## Data records
BEGIN

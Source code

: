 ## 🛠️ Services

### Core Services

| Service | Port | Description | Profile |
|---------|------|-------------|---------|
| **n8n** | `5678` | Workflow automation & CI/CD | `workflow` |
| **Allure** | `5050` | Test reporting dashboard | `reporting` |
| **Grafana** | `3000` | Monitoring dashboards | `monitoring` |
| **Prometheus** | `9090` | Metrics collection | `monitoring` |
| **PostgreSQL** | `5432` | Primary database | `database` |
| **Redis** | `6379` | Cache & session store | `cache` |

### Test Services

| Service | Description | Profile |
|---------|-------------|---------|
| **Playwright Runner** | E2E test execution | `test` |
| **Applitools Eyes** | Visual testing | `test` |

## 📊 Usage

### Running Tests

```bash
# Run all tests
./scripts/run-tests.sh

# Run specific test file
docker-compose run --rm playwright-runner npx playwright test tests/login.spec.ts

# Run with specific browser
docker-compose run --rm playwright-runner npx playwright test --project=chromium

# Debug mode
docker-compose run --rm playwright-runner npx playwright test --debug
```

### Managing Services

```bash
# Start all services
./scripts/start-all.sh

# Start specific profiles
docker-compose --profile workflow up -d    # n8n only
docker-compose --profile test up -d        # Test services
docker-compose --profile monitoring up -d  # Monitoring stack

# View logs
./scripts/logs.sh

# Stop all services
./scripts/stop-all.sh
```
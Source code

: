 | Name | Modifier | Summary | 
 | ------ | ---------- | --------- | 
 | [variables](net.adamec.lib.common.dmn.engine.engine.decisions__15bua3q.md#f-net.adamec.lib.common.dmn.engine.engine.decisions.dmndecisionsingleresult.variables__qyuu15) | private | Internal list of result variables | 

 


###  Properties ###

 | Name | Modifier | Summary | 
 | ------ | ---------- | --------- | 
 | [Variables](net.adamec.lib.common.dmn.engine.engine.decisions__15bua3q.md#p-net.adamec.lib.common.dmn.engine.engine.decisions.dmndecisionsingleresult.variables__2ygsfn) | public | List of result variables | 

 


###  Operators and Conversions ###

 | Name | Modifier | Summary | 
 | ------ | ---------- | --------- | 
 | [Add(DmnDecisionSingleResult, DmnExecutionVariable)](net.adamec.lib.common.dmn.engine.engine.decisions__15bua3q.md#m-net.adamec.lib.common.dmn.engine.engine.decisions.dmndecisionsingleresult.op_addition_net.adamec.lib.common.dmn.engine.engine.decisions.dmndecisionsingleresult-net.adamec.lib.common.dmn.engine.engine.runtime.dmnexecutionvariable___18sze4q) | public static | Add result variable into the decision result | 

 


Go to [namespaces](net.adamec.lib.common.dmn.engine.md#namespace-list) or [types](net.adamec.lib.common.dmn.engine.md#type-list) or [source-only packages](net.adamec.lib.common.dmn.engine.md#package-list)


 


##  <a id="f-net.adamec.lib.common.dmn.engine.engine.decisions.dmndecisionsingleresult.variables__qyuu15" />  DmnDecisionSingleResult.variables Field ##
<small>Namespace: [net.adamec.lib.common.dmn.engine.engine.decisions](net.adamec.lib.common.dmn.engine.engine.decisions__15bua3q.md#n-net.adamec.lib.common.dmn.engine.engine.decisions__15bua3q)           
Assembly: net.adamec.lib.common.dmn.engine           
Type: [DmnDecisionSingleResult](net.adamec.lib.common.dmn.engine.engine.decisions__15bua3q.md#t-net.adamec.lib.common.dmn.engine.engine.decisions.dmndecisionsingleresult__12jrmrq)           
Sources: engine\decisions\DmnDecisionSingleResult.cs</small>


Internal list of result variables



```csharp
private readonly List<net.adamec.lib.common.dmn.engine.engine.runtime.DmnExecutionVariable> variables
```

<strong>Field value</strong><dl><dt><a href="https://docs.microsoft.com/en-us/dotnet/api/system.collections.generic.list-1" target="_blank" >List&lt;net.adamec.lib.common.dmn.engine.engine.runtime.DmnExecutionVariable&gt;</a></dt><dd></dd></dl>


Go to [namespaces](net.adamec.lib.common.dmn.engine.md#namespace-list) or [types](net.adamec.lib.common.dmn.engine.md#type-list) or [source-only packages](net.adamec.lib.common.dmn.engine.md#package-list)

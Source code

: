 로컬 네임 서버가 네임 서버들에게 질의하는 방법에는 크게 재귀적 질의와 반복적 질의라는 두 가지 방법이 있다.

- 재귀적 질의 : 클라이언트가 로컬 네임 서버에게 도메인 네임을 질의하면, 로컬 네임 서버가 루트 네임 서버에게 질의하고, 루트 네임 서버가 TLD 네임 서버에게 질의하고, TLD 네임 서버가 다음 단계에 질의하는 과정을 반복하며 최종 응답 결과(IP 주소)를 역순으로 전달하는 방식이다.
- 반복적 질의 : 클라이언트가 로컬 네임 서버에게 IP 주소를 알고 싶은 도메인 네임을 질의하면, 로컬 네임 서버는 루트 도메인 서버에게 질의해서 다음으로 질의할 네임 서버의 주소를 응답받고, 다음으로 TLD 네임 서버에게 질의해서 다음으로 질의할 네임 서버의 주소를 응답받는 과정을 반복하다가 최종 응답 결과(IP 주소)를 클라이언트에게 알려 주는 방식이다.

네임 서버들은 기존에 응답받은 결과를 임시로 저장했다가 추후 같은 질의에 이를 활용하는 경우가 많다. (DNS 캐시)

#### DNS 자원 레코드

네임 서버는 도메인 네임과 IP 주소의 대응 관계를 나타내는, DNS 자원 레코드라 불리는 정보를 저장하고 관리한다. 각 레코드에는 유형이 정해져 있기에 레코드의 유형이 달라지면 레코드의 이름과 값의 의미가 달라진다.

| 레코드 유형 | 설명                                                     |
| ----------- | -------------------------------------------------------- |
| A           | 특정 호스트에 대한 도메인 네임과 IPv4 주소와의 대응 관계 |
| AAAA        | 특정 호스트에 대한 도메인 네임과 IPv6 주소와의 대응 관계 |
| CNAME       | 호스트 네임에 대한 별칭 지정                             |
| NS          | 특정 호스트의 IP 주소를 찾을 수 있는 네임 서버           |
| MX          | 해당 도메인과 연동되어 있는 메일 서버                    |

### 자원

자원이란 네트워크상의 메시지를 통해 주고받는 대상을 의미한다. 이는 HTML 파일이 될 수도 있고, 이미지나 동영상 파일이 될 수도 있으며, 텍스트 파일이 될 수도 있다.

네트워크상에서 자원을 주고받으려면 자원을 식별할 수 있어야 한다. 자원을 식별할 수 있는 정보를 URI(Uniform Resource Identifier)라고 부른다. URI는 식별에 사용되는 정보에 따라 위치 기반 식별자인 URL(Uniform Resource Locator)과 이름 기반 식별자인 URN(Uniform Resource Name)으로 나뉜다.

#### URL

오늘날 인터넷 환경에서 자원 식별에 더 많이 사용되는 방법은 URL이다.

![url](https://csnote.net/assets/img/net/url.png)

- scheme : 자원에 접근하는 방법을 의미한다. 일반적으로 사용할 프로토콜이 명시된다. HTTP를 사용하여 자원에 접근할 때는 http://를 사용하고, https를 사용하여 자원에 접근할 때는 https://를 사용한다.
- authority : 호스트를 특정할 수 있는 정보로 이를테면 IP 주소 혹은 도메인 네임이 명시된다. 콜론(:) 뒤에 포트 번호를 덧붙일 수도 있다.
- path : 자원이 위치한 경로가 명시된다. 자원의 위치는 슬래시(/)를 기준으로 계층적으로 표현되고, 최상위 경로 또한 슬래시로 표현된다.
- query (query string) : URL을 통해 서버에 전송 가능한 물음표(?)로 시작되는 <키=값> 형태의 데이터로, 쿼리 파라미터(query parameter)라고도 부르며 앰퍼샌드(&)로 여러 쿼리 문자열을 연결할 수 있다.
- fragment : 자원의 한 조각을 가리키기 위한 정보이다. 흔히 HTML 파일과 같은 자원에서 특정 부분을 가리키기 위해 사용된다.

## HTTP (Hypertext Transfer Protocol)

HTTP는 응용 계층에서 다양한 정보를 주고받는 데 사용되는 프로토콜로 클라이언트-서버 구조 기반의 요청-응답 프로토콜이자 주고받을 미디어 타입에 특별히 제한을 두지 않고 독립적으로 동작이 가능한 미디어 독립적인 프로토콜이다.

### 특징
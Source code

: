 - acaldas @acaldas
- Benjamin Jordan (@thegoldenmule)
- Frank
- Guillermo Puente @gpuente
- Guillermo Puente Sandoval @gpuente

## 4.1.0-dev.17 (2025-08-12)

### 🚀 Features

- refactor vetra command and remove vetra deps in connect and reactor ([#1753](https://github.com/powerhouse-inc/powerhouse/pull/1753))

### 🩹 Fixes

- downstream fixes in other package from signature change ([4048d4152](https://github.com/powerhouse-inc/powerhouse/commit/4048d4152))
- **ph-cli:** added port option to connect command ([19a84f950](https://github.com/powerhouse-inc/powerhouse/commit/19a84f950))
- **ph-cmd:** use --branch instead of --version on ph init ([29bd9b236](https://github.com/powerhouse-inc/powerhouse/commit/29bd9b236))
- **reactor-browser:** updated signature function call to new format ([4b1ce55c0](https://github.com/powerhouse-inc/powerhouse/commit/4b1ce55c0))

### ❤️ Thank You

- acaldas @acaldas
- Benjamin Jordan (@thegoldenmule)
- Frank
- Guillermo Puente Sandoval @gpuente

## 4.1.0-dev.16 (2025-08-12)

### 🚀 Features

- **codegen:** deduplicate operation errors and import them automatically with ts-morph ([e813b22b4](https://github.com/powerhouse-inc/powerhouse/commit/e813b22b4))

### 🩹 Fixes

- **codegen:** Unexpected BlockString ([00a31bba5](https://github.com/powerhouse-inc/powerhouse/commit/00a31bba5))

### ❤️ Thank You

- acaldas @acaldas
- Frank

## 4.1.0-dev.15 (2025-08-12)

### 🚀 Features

END

## WHAT THE TASK ASKS
Every line in the records that holds the word "Field" should be copied into the answer.

## RESPONSE
##  <a id="f-net.adamec.lib.common.dmn.engine.engine.decisions.dmndecisionsingleresult.variables__qyuu15" />  DmnDecisionSingleResult.variables Field ##
<strong>Field value</strong><dl><dt><a href="https://docs.microsoft.com/en-us/dotnet/api/system.collections.generic.list-1" target="_blank" >List&lt;net.adamec.lib.common.dmn.engine.engine.runtime.DmnExecutionVariable&gt;</a></dt><dd></dd></dl>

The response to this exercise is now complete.